(no subject)

Apr 15, 2004 17:11

Today seems like an overall shitty day.

I saved my taxes till absoulte last minute: this afternoon. Actually my father did them for me. He did the calculations and then announced that I made too much money this year and I actually owed the government $24 or so. This pissed me off so I stormed around the house for a few minutes raving about how much I hate the government and how I refuse to pay them anything until my father told me that he would just pay it for me. Glad I got myself out of that one. The only thing I had to do in this tax process was address the envelope. My father mailed it out for me.
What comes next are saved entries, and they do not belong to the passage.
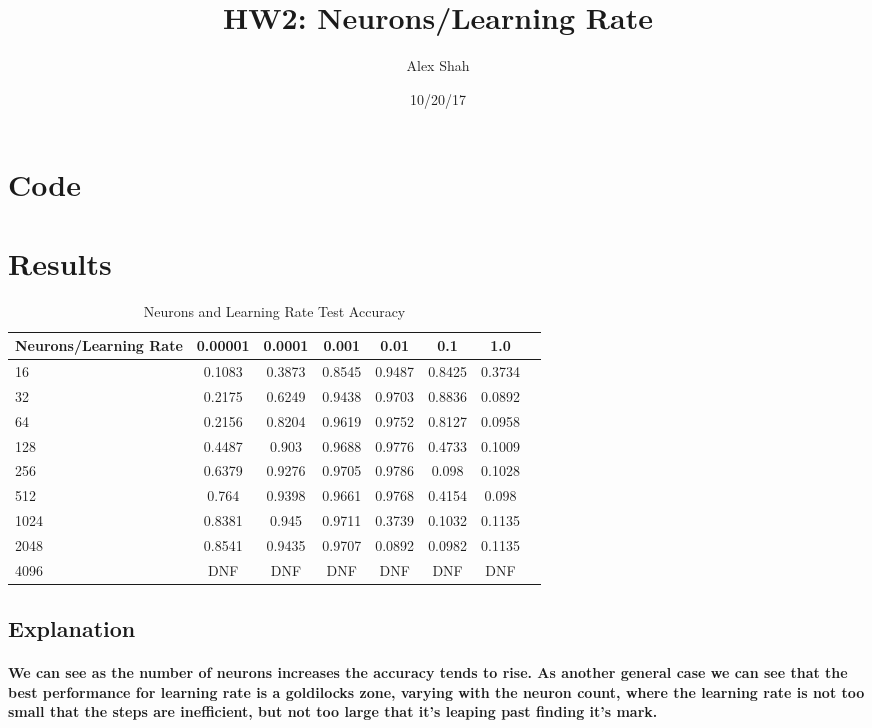\documentclass[10pt,a4paper]{report}
\title{HW2: Neurons/Learning Rate}
\author{Alex Shah}
\date{10/20/17}
\begin{document}
\lstset{language=Python}
\maketitle

\section{Code}



\clearpage

\section{Results}

\begin{table}[h]
 \caption{Neurons and Learning Rate Test Accuracy}
 \label{tbl:aTable}
 \begin{center}
  \begin{tabular}{lccccccr}
    \hline 
    Neurons/Learning Rate & 0.00001 & 0.0001 & 0.001 & 0.01 & 0.1 & 1.0  \\
    \hline
    16 & 0.1083 & 0.3873 & 0.8545 & 0.9487 & 0.8425 & 0.3734 \\
    32 & 0.2175 & 0.6249 & 0.9438 & 0.9703 & 0.8836 & 0.0892 \\
    64 & 0.2156 & 0.8204 & 0.9619 & 0.9752 & 0.8127 & 0.0958 \\
    128 & 0.4487 & 0.903 & 0.9688 & 0.9776 & 0.4733 & 0.1009 \\
    256 & 0.6379 & 0.9276 & 0.9705 & 0.9786 & 0.098 & 0.1028 \\
    512 & 0.764 & 0.9398 & 0.9661 & 0.9768 & 0.4154 & 0.098 \\
    1024 & 0.8381 & 0.945 & 0.9711 & 0.3739 & 0.1032 & 0.1135 \\
    2048 & 0.8541 & 0.9435 & 0.9707 & 0.0892 & 0.0982 & 0.1135 \\
    4096 & DNF & DNF & DNF & DNF & DNF & DNF \\
    \hline 
  \end{tabular}
 \end{center}
\end{table}

\subsection{Explanation}

\paragraph{
We can see as the number of neurons increases the accuracy tends to rise. As another general case we can see that the best performance for learning rate is a goldilocks zone, varying with the neuron count, where the learning rate is not too small that the steps are inefficient, but not too large that it's leaping past finding it's mark. 
}
\end{document}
I wasn't paying federal tax up through my first year at Joann's because I didn't make enough. Now I do so I'm getting less money each paycheck but next year I should definetly get it all back come around this day. Those fuckers.

I took this survey online for my college where first year students have to rate all this dumb shit. I took it because they said they would enter you in a drawing to win something. I don't think I've won anything before. And I like giving my opinions.

The survey made me feel bad about myself though because it asked how many dates I had gone on this year. So I pretended that I had gone on lots of dates. And then it asked me how many friends I had made at college. I pretended that I made lots of friends. And then it asked how many times I attended a religous institution and how many hours I prayed/meditated each week. I thought that was ridiculous. It was this really long survey actually. Took me like 40 minutes to complete.

I am applying to volunteer at Planned Parenthood. I got my application in the mail today. Yes, you have to apply to be a volunteer there. It's a long application too. I am going to write a cover letter as well. It is very important for me to be accepted. If I become accepted I can be trained as a sexual health educator, eventually. xxxmariposaxxx I had to list references of people who would say good things about me and I put you on there. I don't know many people who would say good things about me.

I felt bad last night after I got home from Take Back the Night. I just felt lonely and frustrated. I have to get ready for work now.